[Saved data entries]
# # # #

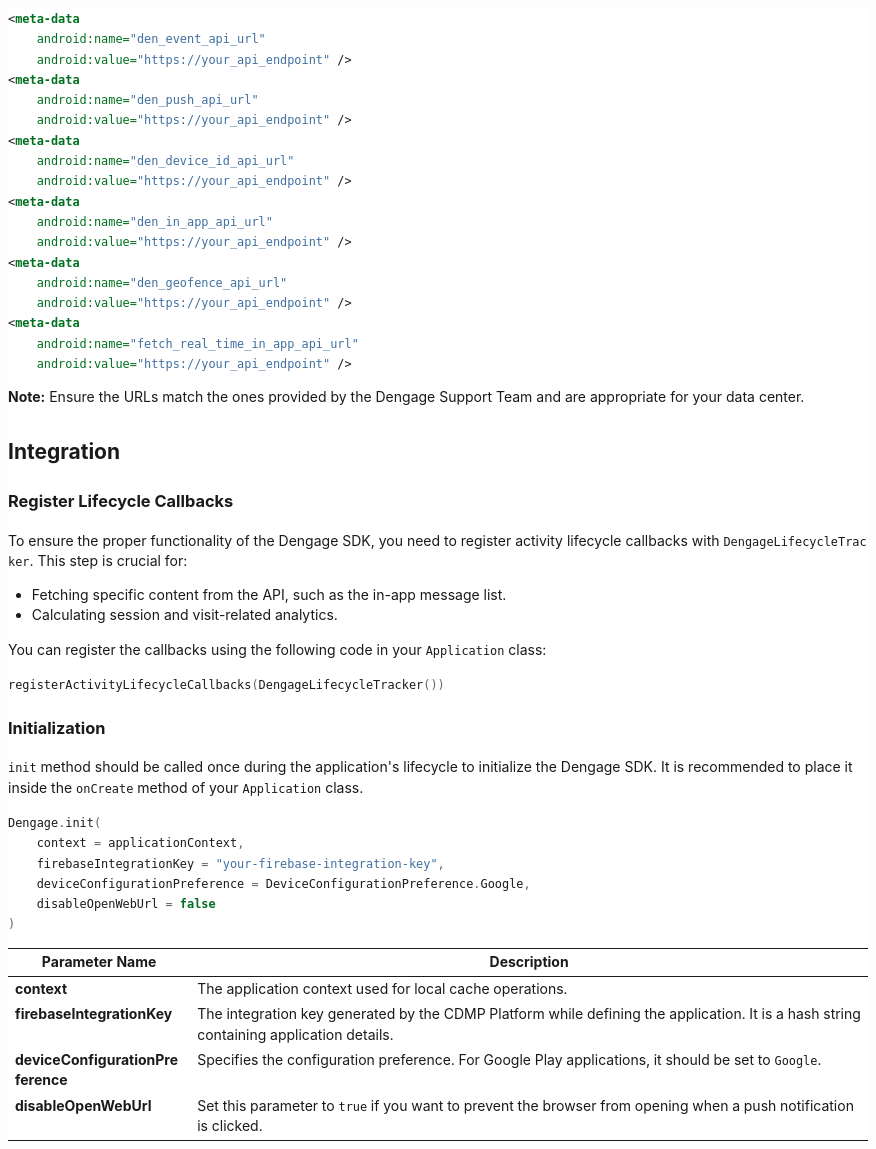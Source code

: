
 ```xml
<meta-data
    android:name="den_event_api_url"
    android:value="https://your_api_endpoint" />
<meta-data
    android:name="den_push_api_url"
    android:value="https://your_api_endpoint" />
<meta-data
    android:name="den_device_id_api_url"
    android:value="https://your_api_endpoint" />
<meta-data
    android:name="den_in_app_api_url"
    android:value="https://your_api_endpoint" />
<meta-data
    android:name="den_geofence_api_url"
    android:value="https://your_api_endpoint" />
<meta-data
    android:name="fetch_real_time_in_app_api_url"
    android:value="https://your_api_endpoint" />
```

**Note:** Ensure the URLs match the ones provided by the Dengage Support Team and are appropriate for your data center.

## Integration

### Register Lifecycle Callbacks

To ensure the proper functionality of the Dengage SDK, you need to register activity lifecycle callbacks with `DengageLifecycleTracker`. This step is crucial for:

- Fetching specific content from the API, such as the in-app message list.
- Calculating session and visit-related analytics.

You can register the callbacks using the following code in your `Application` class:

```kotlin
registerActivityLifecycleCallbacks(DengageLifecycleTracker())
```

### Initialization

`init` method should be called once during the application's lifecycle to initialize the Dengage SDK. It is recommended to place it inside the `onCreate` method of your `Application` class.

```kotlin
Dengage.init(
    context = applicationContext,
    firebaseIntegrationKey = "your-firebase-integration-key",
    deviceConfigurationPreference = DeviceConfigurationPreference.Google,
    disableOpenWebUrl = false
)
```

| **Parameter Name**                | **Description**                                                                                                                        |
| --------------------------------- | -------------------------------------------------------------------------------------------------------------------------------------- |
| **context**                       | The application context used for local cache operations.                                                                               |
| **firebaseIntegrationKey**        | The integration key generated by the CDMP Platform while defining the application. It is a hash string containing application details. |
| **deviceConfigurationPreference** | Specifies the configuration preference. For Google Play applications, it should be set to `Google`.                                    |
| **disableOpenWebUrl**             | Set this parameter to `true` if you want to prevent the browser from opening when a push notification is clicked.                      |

# # # #

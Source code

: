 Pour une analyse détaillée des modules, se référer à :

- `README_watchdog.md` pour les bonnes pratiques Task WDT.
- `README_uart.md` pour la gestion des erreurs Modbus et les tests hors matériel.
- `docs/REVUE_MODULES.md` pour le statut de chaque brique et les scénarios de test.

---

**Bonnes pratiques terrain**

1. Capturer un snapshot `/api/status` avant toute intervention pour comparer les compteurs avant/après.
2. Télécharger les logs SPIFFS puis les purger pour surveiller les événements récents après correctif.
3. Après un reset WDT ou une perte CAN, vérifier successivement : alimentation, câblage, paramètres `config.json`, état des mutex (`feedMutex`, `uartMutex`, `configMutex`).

# # # #

■ **EXERCISE AIM**
The lines to return are those with the string "class" in them; copy each from the entries above.

■ **ANSWER FOR THIS EXERCISE**
You can register the callbacks using the following code in your `Application` class:
`init` method should be called once during the application's lifecycle to initialize the Dengage SDK. It is recommended to place it inside the `onCreate` method of your `Application` class.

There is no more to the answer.